The four split up for supplies, with Rick giving Sam his watch so that he can keep track of time. Unfortunately, Ana is killed by zombies and Sam seemingly vanishes without a trace. For a time that seems like the end of Sam's story, but he does appear again in season 5 in the town of Terminus. As you may recall, Terminus is populated by cannibals and Sam isn't really interested in sacrificing his humanity to become like them.
By the time Rick finds Sam again in the episode "No Sanctuary," it's just in time to see Sam beaten with a bat and then have his throat slit. There is a silver lining, though — Rick does get his watch back! But that's the last we see of Taylor on The Walking Dead.
Robin Lord Taylor was hacker Will Bettelheim on You
At the top we mentioned Accepted star Blake Lively and her connection with Gossip Girl. Well, it turns out that Robin Lord Taylor is connected to more than one alum of the classic CW series. Penn Badgley, who many of us remember as Lonely Boy aka Dan Humphrey (aka the person who was Gossip Girl the whole time) has found new success in the last few years as the serial killer Joe Goldberg on the Netflix series You.
If you know anything about the show, Joe starts out as a bookstore manager in New York who develops an unhealthy obsession with NYU grad student Guinevere Beck (Elizabeth Lail). Long story short, things do not go well and Joe decides to skip town and move to Los Angeles.
While in L.A., Joe realizes it is in his best interest to come up with a new identity and seeks help from a hacker by the name of Will Bettelheim, played by Taylor. Bettelheim explains to Joe just how difficult it would be to get a brand new identity, so Joe decides to take Bettelheim's instead. In fact, Joe ends up locking Will up in a glass cage in a storage unit — where Will stays for quite a while.
What makes Will and Joe's story interesting and unique in You is that Joe doesn't actually ever wind up killing Will — unlike virtually everyone else Joe becomes close with. Will actually convinces Joe to let him out of his cell so he can move to the Philippines to live out his days with a woman named Gigi (Haven Everly).
It's interesting that after Robin Lord Taylor played a ruthless but lovable version of the Penguin, he went on to play the only person who successfully remained friends with the ruthless and hard-to-love Joe Goldberg.

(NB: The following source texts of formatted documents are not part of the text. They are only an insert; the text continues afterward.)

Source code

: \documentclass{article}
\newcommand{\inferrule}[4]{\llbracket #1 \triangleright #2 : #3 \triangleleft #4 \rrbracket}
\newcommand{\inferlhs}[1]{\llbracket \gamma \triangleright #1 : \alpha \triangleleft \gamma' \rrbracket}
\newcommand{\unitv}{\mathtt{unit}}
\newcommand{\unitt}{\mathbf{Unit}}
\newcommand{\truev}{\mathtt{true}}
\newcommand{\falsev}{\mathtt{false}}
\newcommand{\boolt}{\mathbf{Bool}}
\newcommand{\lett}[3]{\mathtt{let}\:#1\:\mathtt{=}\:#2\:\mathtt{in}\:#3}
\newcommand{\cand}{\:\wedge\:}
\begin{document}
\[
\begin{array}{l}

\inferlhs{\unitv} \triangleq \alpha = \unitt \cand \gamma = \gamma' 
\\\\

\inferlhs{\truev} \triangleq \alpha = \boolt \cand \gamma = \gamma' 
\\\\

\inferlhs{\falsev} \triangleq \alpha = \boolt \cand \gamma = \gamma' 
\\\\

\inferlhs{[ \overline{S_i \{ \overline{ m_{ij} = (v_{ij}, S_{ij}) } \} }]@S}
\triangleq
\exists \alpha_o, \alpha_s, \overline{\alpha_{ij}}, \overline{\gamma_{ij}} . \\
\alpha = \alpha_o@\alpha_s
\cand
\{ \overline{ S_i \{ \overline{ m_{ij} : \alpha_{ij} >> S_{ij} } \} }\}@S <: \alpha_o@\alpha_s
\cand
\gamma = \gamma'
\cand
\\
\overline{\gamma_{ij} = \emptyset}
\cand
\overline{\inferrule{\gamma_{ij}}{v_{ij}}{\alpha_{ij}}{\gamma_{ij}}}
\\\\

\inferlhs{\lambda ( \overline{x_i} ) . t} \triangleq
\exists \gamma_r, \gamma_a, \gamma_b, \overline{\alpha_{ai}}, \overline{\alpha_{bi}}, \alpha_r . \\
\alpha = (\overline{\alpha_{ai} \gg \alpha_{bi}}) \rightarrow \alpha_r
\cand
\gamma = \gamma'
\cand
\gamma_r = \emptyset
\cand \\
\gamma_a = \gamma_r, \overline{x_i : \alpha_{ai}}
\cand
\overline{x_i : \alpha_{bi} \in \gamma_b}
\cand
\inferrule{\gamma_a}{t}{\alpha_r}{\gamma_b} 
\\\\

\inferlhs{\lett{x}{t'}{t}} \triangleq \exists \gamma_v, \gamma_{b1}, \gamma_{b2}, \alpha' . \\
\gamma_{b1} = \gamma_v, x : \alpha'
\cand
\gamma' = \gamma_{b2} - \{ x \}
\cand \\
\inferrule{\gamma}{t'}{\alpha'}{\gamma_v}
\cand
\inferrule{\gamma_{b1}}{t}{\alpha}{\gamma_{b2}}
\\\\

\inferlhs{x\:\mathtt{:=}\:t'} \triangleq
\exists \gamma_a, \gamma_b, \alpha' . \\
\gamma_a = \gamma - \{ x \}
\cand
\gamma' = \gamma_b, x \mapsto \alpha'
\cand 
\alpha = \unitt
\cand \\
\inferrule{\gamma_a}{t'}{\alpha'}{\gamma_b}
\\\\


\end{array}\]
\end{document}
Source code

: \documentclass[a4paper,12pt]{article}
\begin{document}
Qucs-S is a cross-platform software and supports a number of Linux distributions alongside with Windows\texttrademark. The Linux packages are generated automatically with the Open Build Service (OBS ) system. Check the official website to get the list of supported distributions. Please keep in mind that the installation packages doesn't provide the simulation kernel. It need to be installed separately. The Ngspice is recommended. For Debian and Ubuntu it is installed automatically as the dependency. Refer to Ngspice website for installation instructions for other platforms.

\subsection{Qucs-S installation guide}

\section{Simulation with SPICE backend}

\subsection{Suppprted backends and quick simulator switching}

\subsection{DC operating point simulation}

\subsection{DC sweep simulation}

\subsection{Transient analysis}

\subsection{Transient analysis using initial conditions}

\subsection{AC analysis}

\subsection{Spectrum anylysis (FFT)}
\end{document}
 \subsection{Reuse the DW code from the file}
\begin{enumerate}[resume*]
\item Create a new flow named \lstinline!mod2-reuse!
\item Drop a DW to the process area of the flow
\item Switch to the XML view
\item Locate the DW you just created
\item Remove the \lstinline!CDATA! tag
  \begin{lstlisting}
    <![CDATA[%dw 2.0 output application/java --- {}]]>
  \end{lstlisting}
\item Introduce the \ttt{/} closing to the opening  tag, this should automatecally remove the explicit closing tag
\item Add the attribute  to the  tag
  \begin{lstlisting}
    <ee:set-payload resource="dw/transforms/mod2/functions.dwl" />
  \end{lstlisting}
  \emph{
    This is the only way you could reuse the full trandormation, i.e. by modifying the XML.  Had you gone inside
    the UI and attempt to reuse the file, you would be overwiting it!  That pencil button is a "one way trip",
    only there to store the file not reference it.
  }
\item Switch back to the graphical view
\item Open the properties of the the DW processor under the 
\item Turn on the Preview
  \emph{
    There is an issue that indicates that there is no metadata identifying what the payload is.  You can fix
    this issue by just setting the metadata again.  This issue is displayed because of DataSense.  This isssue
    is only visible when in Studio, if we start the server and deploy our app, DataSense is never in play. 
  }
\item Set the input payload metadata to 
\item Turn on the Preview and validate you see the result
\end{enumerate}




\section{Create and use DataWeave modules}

Taylor was The Administrator in John Wick: Chapter 3 - Parabellum
We've talked about some of Robin Lord Taylor's roles that have meat on the bone, but let's end on a cameo appearance he has that is, simply put, just a bit of fun.
We're all familiar with the John Wick franchise, the series of movies where Keanu Reeves plays a titular assassin who comes out from his retirement after a Russian mobster kills the dog he got from his dead wife. The three movies in the series so far stand as a high-water mark for the action and revenge movie genre. Reeves' performance as John Wick is gritty perfection and the action sequences are some of the most over-the-top brilliant you'll find in any movie ever.

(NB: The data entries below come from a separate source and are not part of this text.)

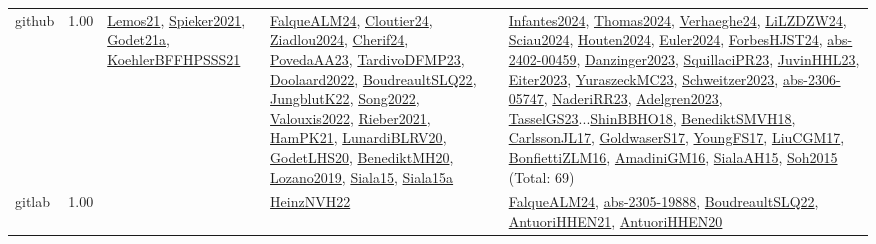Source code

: {\begin{longtable}{p{3cm}r>{\raggedright\arraybackslash}p{6cm}>{\raggedright\arraybackslash}p{6cm}>{\raggedright\arraybackslash}p{8cm}}
\index{github}\index{Benchmarks!github}github &  1.00 & \hyperref[detail:Lemos21]{Lemos21}, \hyperref[detail:Spieker2021]{Spieker2021}, \hyperref[detail:Godet21a]{Godet21a}, \hyperref[detail:KoehlerBFFHPSSS21]{KoehlerBFFHPSSS21} & \hyperref[detail:FalqueALM24]{FalqueALM24}, \hyperref[detail:Cloutier24]{Cloutier24}, \hyperref[detail:Ziadlou2024]{Ziadlou2024}, \hyperref[detail:Cherif24]{Cherif24}, \hyperref[detail:PovedaAA23]{PovedaAA23}, \hyperref[detail:TardivoDFMP23]{TardivoDFMP23}, \hyperref[detail:Doolaard2022]{Doolaard2022}, \hyperref[detail:BoudreaultSLQ22]{BoudreaultSLQ22}, \hyperref[detail:JungblutK22]{JungblutK22}, \hyperref[detail:Song2022]{Song2022}, \hyperref[detail:Valouxis2022]{Valouxis2022}, \hyperref[detail:Rieber2021]{Rieber2021}, \hyperref[detail:HamPK21]{HamPK21}, \hyperref[detail:LunardiBLRV20]{LunardiBLRV20}, \hyperref[detail:GodetLHS20]{GodetLHS20}, \hyperref[detail:BenediktMH20]{BenediktMH20}, \hyperref[detail:Lozano2019]{Lozano2019}, \hyperref[detail:Siala15]{Siala15}, \hyperref[detail:Siala15a]{Siala15a} & \hyperref[detail:Infantes2024]{Infantes2024}, \hyperref[detail:Thomas2024]{Thomas2024}, \hyperref[detail:Verhaeghe24]{Verhaeghe24}, \hyperref[detail:LiLZDZW24]{LiLZDZW24}, \hyperref[detail:Sciau2024]{Sciau2024}, \hyperref[detail:Houten2024]{Houten2024}, \hyperref[detail:Euler2024]{Euler2024}, \hyperref[detail:ForbesHJST24]{ForbesHJST24}, \hyperref[detail:abs-2402-00459]{abs-2402-00459}, \hyperref[detail:Danzinger2023]{Danzinger2023}, \hyperref[detail:SquillaciPR23]{SquillaciPR23}, \hyperref[detail:JuvinHHL23]{JuvinHHL23}, \hyperref[detail:Eiter2023]{Eiter2023}, \hyperref[detail:YuraszeckMC23]{YuraszeckMC23}, \hyperref[detail:Schweitzer2023]{Schweitzer2023}, \hyperref[detail:abs-2306-05747]{abs-2306-05747}, \hyperref[detail:NaderiRR23]{NaderiRR23}, \hyperref[detail:Adelgren2023]{Adelgren2023}, \hyperref[detail:TasselGS23]{TasselGS23}...\hyperref[detail:ShinBBHO18]{ShinBBHO18}, \hyperref[detail:BenediktSMVH18]{BenediktSMVH18}, \hyperref[detail:CarlssonJL17]{CarlssonJL17}, \hyperref[detail:GoldwaserS17]{GoldwaserS17}, \hyperref[detail:YoungFS17]{YoungFS17}, \hyperref[detail:LiuCGM17]{LiuCGM17}, \hyperref[detail:BonfiettiZLM16]{BonfiettiZLM16}, \hyperref[detail:AmadiniGM16]{AmadiniGM16}, \hyperref[detail:SialaAH15]{SialaAH15}, \hyperref[detail:Soh2015]{Soh2015} (Total: 69)\\
\index{gitlab}\index{Benchmarks!gitlab}gitlab &  1.00 &  & \hyperref[detail:HeinzNVH22]{HeinzNVH22} & \hyperref[detail:FalqueALM24]{FalqueALM24}, \hyperref[detail:abs-2305-19888]{abs-2305-19888}, \hyperref[detail:BoudreaultSLQ22]{BoudreaultSLQ22}, \hyperref[detail:AntuoriHHEN21]{AntuoriHHEN21}, \hyperref[detail:AntuoriHHEN20]{AntuoriHHEN20}\\

\end{longtable}}
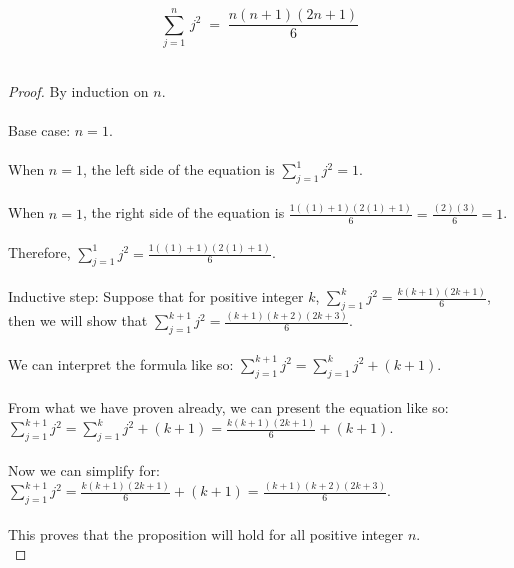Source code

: \documentclass{amsart}
\theoremstyle{definition}
\theoremstyle{Exercise}
\theoremstyle{remark}
\theoremstyle{rule}
\numberwithin{equation}{section}
\begin{document}
\begin{enumerate}[label=(\alph*)]
   \[\displaystyle \sum_{j=1}^{n}\, j^2 \;=\;\frac{n(n+1)(2n+1)}{6}\]
    \\
    \begin{proof}
    By induction on $n$.\\\\
    Base case: $n=1$.\\\\
    When $n=1$, the left side of the equation is $\sum_{j=1}^{1} j^2 = 1$.\\\\
    When $n=1$, the right side of the equation is $\frac{1((1)+1)(2(1)+1)}{6} = \frac{(2)(3)}{6} = 1$.\\\\
    Therefore, $\sum_{j=1}^{1} j^2 = \frac{1((1)+1)(2(1)+1)}{6}$.\\
    \\
    Inductive step: Suppose that for positive integer $k$, $\sum_{j=1}^{k} j^2 = \frac{k(k+1)(2k+1)}{6}$, then we will show that $\sum_{j=1}^{k+1} j^2 = \frac{(k+1)(k+2)(2k+3)}{6}$.\\\\
    We can interpret the formula like so: $\sum_{j=1}^{k+1} j^2 = \sum_{j=1}^{k} j^2 + (k + 1)$.\\\\
    From what we have proven already, we can present the equation like so: $\sum_{j=1}^{k+1} j^2 = \sum_{j=1}^{k} j^2 + (k + 1) = \frac{k(k+1)(2k+1)}{6} + (k + 1)$.\\\\
    Now we can simplify for: $\sum_{j=1}^{k+1} j^2 = \frac{k(k+1)(2k+1)}{6} + (k + 1) = \frac{(k+1)(k+2)(2k+3)}{6}$.\\\\
    This proves that the proposition will hold for all positive integer $n$.\\ 
    \end{proof}
\end{enumerate}
\end{document}
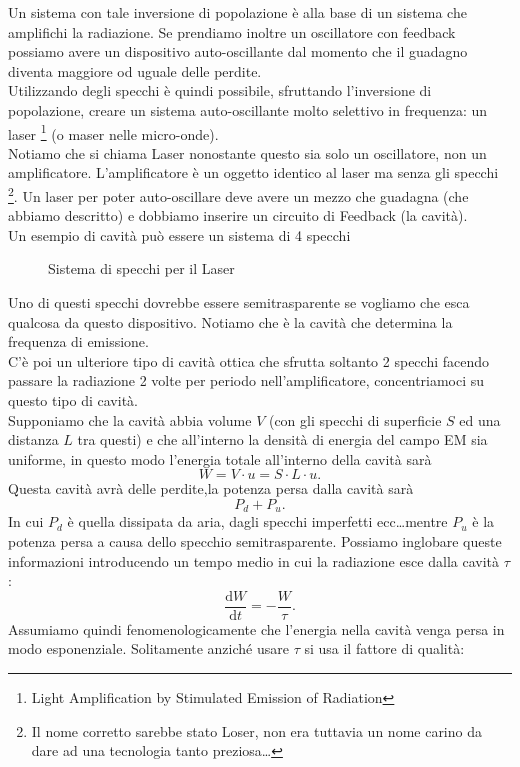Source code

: Un sistema con tale inversione di popolazione è alla base di un sistema che amplifichi la radiazione. Se prendiamo inoltre un oscillatore con feedback possiamo avere un dispositivo auto-oscillante dal momento che il guadagno diventa maggiore od uguale delle perdite.\\
Utilizzando degli specchi è quindi possibile, sfruttando l'inversione di popolazione, creare un sistema auto-oscillante molto selettivo in frequenza: un laser
\footnote{Light Amplification by Stimulated Emission of Radiation} 
(o maser nelle micro-onde). \\ 
Notiamo che si chiama Laser nonostante questo sia solo un oscillatore, non un amplificatore. L'amplificatore è un oggetto identico al laser ma senza gli specchi
\footnote{Il nome corretto sarebbe stato Loser, non era tuttavia un nome carino da dare ad una tecnologia tanto preziosa\ldots}.
Un laser per poter auto-oscillare deve avere un mezzo che guadagna (che abbiamo descritto) e dobbiamo inserire un circuito di Feedback (la cavità).\\
Un esempio di cavità può essere un sistema di 4 specchi
\begin{figure}[H]
    \centering
    \caption{Sistema di specchi per il Laser}
    \label{fig:sistema-di-specchi-per-il-laser}
\end{figure}
Uno di questi specchi dovrebbe essere semitrasparente se vogliamo che esca qualcosa da questo dispositivo. Notiamo che è la cavità che determina la frequenza di emissione.\\
C'è poi un ulteriore tipo di cavità ottica che sfrutta soltanto 2 specchi facendo passare la radiazione 2 volte per periodo nell'amplificatore, concentriamoci su questo tipo di cavità.\\
Supponiamo che la cavità abbia volume $V$ (con gli specchi di superficie $S$ ed una distanza $L$ tra questi)  e che all'interno la densità di energia del campo EM sia uniforme, in questo modo l'energia totale all'interno della cavità sarà
\[
W = V\cdot u = S\cdot L\cdot u
.\] 
Questa cavità avrà delle perdite,la potenza persa dalla cavità sarà
\[
P_d+P_u
.\] 
In cui $P_d$  è quella dissipata da aria, dagli specchi imperfetti ecc\ldots mentre $P_u$  è la potenza persa a causa dello specchio semitrasparente.
Possiamo inglobare queste informazioni introducendo un tempo medio in cui la radiazione esce dalla cavità $\tau$:
\[
\frac{\text{d} W}{\text{d} t} = - \frac{W}{\tau}
.\] 
Assumiamo quindi fenomenologicamente che l'energia nella cavità venga persa in modo esponenziale. Solitamente anziché usare $\tau$  si usa il fattore di qualità:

By the third movie, Wick has gone up against all sorts of people, but he has, at least, curried some favor with the people who run the Continental, a hotel that also doubles as a safe haven for assassins. Unfortunately, in John Wick: Chapter 3 – Parabellum, there is a point of conflict between Wick and longtime acquaintance Winston (Ian McShane) which results in an Adjudicator (Asia Kate Dillon) making a call to have the Continental declared "deconsecrated," thus making it fair game to unleash an army of killers onto it.
And who does the Adjudicator call to make the deconsecration official? The Administrator, aka Robin Lord Taylor. And as you'd expect, even though he only gets about a minute of screen time, Taylor fills that minute with exactly the kind of drama necessary to set up the all-out war that's about to commence. Essentially, if you need your murder spree to have a little charismatic flair, Taylor is the man to call.